The San Mateo County Medical Center became a Meals on Wheels provider to fill a service gap created when Catholic Charities discontinued its meal deliveries in the county several years ago.
And while the county hospital can’t offer the level of personalized service provided by Pacifica’s program, county Aging and Adult Services Director Lisa Mancini said she’s grateful for its years of service.
“I so appreciate the Medical Center’s partnership in helping us serve the central and north parts of our county,” Mancini said.

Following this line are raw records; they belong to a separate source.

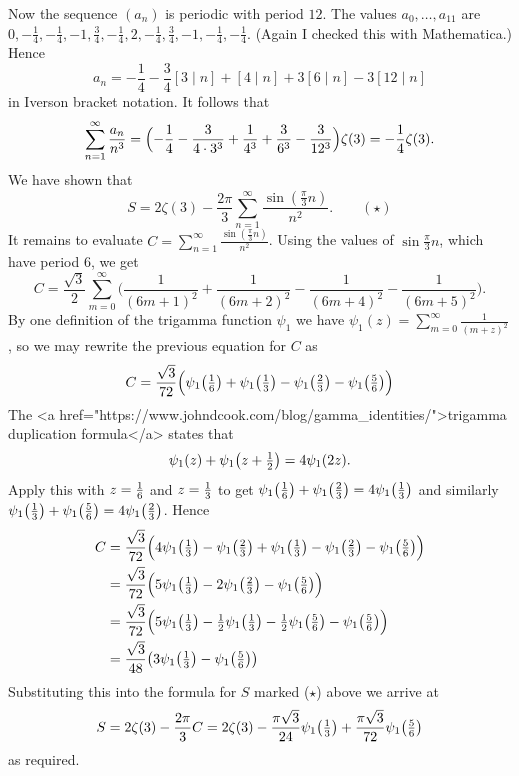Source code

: Now the sequence $(a_n)$ is periodic with period $12$.
The values $a_0,\ldots, a_{11}$ are 
$0,-\frac{1}{4},-\frac{1}{4},-1, \frac{3}{4}, -\frac{1}{4}, 2, -\frac{1}{4}, \frac{3}{4}, -1, -\frac{1}{4},
-\frac{1}{4}$. (Again I checked this with Mathematica.)
Hence
$$
a_n=
-\frac{1}{4}-\frac{3}{4} [3 \mid n] + 
[ 4 \mid n] + 3 [6 \mid n] - 3 [12 \mid n]
$$ 
in Iverson bracket notation.
It follows that 
$$
\sum_{n=1}^\infty \frac{a_n}{n^3} =
\Bigl( -\frac{1}{4} -\frac{3}{4\cdot 3^3} +\frac{1}{4^3} +\frac{3}{6^3} -\frac{3}{12^3}
\Bigr)\zeta(3)
= -\frac{1}{4}\zeta(3).
$$
We have shown that 
$$ S = 2\zeta(3)-\frac{2\pi}{3}\sum_{n=1}^\infty \frac{\sin(\frac{\pi}{3} n)}{n^2}. \qquad(\star) $$
It remains to evaluate 
$ C=\sum_{n=1}^\infty \frac{\sin(\frac{\pi}{3}n)}{n^2}$.
Using the values of $\sin \frac{\pi}{3}n$, which have period $6$, we get
$$
C = \frac{\sqrt{3}}{2}\sum_{m=0}^\infty
\bigl( \frac{1}{(6m+1)^2} +\frac{1}{(6m+2)^2} -\frac{1}{(6m+4)^2} -\frac{1}{(6m+5)^2} \bigr). $$
By one definition of the trigamma function $\psi_1$ we have
$\psi_1(z)=\sum_{m=0}^\infty \frac1{(m+z)^2}$,
so we may rewrite the previous equation for $C$ as
$$
C = \frac{\sqrt{3}}{72}
\Bigl(  \psi_1\bigl(\mfrac{1}{6} \bigr)  + \psi_1\bigl(\mfrac{1}{3} \bigr)  - \psi_1\bigl(\mfrac{2}{3} \bigr) 
-\psi_1\bigl(\mfrac{5}{6} \bigr)  \Bigr) $$
The <a href="https://www.johndcook.com/blog/gamma_identities/">trigamma duplication formula</a> states that
$$
\psi_1(z)+\psi_1\!\left(z+ \mfrac{1}{2} \right)=4\psi_1(2z). $$
Apply this with $z=\mfrac{1}{6}$ and $z = \mfrac{1}{3}$ to get
$ \psi_1\bigl( \mfrac{1}{6} \bigr) + \psi_1 \bigl( \mfrac{2}{3} \bigr) = 4 \psi_1 \bigl( \mfrac{1}{3} \bigr)$
and similarly
$ \psi_1\bigl( \mfrac{1}{3} \bigr) + \psi_1 \bigl( \mfrac{5}{6} \bigr) = 4 \psi_1 \bigl( \mfrac{2}{3} \bigr)$.
Hence
$$ \begin{aligned} C &=
\frac{\sqrt{3}}{72}
\Bigl( 4 \psi_1\bigl( \mfrac{1}{3} \bigr) - \psi_1 \bigl( \mfrac{2}{3} \bigr) 
+ \psi_1\bigl(\mfrac{1}{3} \bigr)  - \psi_1\bigl(\mfrac{2}{3} \bigr) 
-\psi_1\bigl(\mfrac{5}{6} \bigr) \Bigr) \\
&=
\frac{\sqrt{3}}{72}
\Bigl( 
5\psi_1\bigl(\mfrac{1}{3} \bigr) -2\psi_1\bigl(\mfrac{2}{3} \bigr) -\psi_1\bigl( \mfrac{5}{6} \bigr) \Bigr) 
\\ &=
\frac{\sqrt{3}}{72}
\Bigl( 
5\psi_1\bigl( \mfrac{1}{3} \bigr) - \mfrac{1}{2} \psi_1 \bigl( \mfrac{1}{3} \bigr) 
- \mfrac{1}{2} \psi_1 \bigl( \mfrac{5}{6} \bigr) - \psi_1 \bigl( \mfrac{5}{6} \bigr) 
\Bigr) \\
&=
\frac{\sqrt3}{48}
\bigl( 
3\psi_1\bigl( \mfrac{1}{3} \bigr) - \psi_1 \bigl( \mfrac{5}{6} \bigr) \bigr)
\end{aligned}
$$
Substituting this into the formula for $S$ marked ($\star$) above we arrive at
$$ S =
2\zeta(3) -\frac{2\pi}{3}C = 2\zeta(3)
-\frac{\pi\sqrt{3}}{24}\psi_1\bigl(\mfrac{1}{3} \bigr) 
+\frac{\pi\sqrt{3}}{72}\psi_1\bigl( \mfrac{5}{6} \bigr)
$$
as required.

In March, the county announced the Medical Center’s Meals on Wheels program would soon be phased out as the county looks to contract with other organizations to serve the Medical Center’s former clients.
Mancini said the county expects to issue a request for proposals in the fall.
Some of the Medical Center’s clients have already transitioned to Peninsula Volunteers, a Menlo Park-based nonprofit that recently began delivering meals in Burlingame and Hillsborough, and will add Foster City, San Mateo, and Millbrae in May, June, and July, respectively.
Interim Executive Director Peter Olson said Peninsula Volunteers would respond to the county’s request for proposals, but the organization has no current plans to operate farther north than San Bruno.
That leaves Daly City, Colma, South San Francisco, and Brisbane in need of providers, and it is not clear which organizations might step into those roles.
Cooney suspects there are seniors in need who are not currently being served. The program coordinator noted Daly City and Pacifica each have roughly the same number of Meals on Wheels clients, yet Daly City has more than twice Pacifica’s population, and presumably a lot more seniors who would qualify for the program.
“There’s a gap between need and service delivery,” Cooney said. “So my question is, how can we work together to close that gap?”